Granny was neither surprised nor impressed by anything I accomplished. Her own life had been unusual. Born on July 4, 1900, she graduated from Smith College in 1921 at a time when few women even went to college. Her youth was one of privilege, with a grand estate, servants and trips to Europe. John D. Rockefeller was a friend of her father and visited the family home. Yet, when the Depression took their fortune, she once told me, “It was a relief from all that responsibility.” She raised three children on her own without complaint because her moral compass never wavered from True North.
Grandmother had indirectly navigated my course for so long that it was a shock to find her slowly losing her own way barely a year after I married. She got lost on the way to the store, couldn’t find things or remember dates. She turned on the gas stove but forgot to turn it off. Her bills stacked up, unopened. The lights went out—and not just in her house. “Alzheimer’s” was not on anyone’s lips in 1981, and most said Granny was just getting old.
When my uncle called to say he was putting her in a nursing home, only one thought entered my mind—something I had said to her when I was 12. “When you get old, Granny, I will take care of you myself,” I promised. “I will never put you in a nursing home.” At the time, we had just returned from putting her mother in one, and the memory of leaving my beloved great-granny in that foul-smelling, wretched place haunts me still.
I hung up the phone and asked my new husband, John, if Granny could “stay with us for a few weeks.” To my joy, he replied, “Of course.”
During the next 13 years, the three of us did everything together: went to church, the gym, concerts, museums and even Disneyland, where we rode the Tea Cups. While our thirty-something friends were having children, we had Granny.
Living with us helped her regain much of her confusion, as she was now eating well, exercising and involving herself socially. I returned to performing at colleges across the country and hired a young woman to look after Granny in my absence. John’s office was nearby and life ran smoothly, albeit differently, for a while. In 1983 the National Association for Campus Activities honored me as Campus Entertainer of the Year. When I returned home, I found Granny and John watching basketball on TV and eating ice cream.

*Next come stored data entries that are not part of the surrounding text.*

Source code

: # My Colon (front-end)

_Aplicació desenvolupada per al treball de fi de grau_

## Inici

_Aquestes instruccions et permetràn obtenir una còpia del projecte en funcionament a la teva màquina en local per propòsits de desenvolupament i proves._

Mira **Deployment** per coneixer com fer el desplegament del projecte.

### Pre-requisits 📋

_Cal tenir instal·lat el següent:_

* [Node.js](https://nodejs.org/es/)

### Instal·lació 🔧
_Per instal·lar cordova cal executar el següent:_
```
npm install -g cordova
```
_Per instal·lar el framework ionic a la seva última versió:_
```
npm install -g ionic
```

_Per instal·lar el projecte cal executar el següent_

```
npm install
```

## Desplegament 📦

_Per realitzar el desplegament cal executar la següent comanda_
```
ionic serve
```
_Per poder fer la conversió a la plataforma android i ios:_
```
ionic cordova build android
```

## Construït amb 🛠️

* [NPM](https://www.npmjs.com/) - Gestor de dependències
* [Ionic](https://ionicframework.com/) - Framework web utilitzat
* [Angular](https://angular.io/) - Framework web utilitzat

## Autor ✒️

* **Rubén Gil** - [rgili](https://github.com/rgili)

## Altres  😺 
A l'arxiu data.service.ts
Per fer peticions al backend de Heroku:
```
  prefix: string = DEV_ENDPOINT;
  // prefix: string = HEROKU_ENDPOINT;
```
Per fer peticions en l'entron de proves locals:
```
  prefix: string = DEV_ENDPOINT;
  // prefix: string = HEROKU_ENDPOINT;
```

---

Her presence was a gift to us on many levels. As newlyweds we had few possessions. When Granny moved in, we had an entire house! She ameliorated arguments and added levity even without intending to. It was also good for others to see a young couple including an older person in their activities.

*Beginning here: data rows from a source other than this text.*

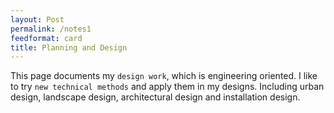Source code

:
 ```yaml
---
layout: Post
permalink: /notes1
feedformat: card
title: Planning and Design
---
```


This page documents my `design work`, which is engineering oriented. I like to try `new technical methods` and apply them in my designs. Including urban design, landscape design, architectural design and installation design.
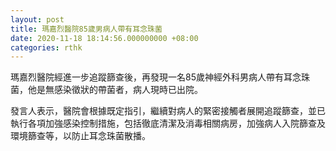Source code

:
 ```yaml
---
layout: post
title: 瑪嘉烈醫院85歲男病人帶有耳念珠菌
date: 2020-11-18 18:14:56.000000000 +08:00
categories: rthk
---
```


瑪嘉烈醫院經進一步追蹤篩查後，再發現一名85歲神經外科男病人帶有耳念珠菌，他是無感染徵狀的帶菌者，病人現時已出院。

發言人表示，醫院會根據既定指引，繼續對病人的緊密接觸者展開追蹤篩查，並已執行各項加強感染控制措施，包括徹底清潔及消毒相關病房，加強病人入院篩查及環境篩查等，以防止耳念珠菌散播。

In 1990, I made The Guinness Book of Sports Records for being the first person to sing the national anthem at every major league baseball stadium. We celebrated Granny’s 90th birthday at a game of my final team, the San Diego Padres. Our whole family came, but Granny recognized only her brother, son and daughter. The others were a blur. As we left, she even asked, “What was the name of that familiar song you sang tonight, Dear?” The next morning, when I showed her my picture in the newspaper, she had no recollection of being there at all.
We moved from California to New York City and finally settled in Nashville, where I entered Vanderbilt to work on my master’s degree in human development counseling. During finals I gave birth to our daughter. Now we truly had two “babies” at home, though nearly a century was between them. Both wore diapers, took naps and ate mashed bananas. One brightened at the sound of my voice, and the other thought I was the maid. As our own child blossomed, Granny dwindled, then disappeared altogether.

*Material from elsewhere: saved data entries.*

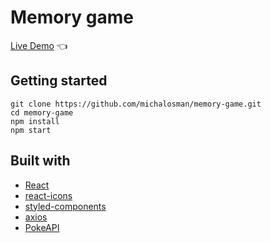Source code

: # Memory game

[Live Demo](https://michalosman.github.io/memory-game/) :point_left:

## Getting started

```
git clone https://github.com/michalosman/memory-game.git
cd memory-game
npm install
npm start
```

## Built with

- [React](https://reactjs.org/)
- [react-icons](https://www.npmjs.com/package/react-icons)
- [styled-components](https://styled-components.com/)
- [axios](https://github.com/axios/axios)
- [PokeAPI](https://pokeapi.co/)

Alzheimer’s did not have the last laugh, though. We did. Her lack of memory meant that we could still tell her every day that it was our birthday, and she would still sing “Happy Birthday” to us.
At 95, Granny Jo passed away at home with us. I shared our story in my book Kissing Tomatoes in the hopes that others would be encouraged to keep their loved ones close as they enter life’s final chapter. Sometimes I look back and think those years might well have been the happiest ones of Granny’s life. Come to think of it, she was a lucky girl, too.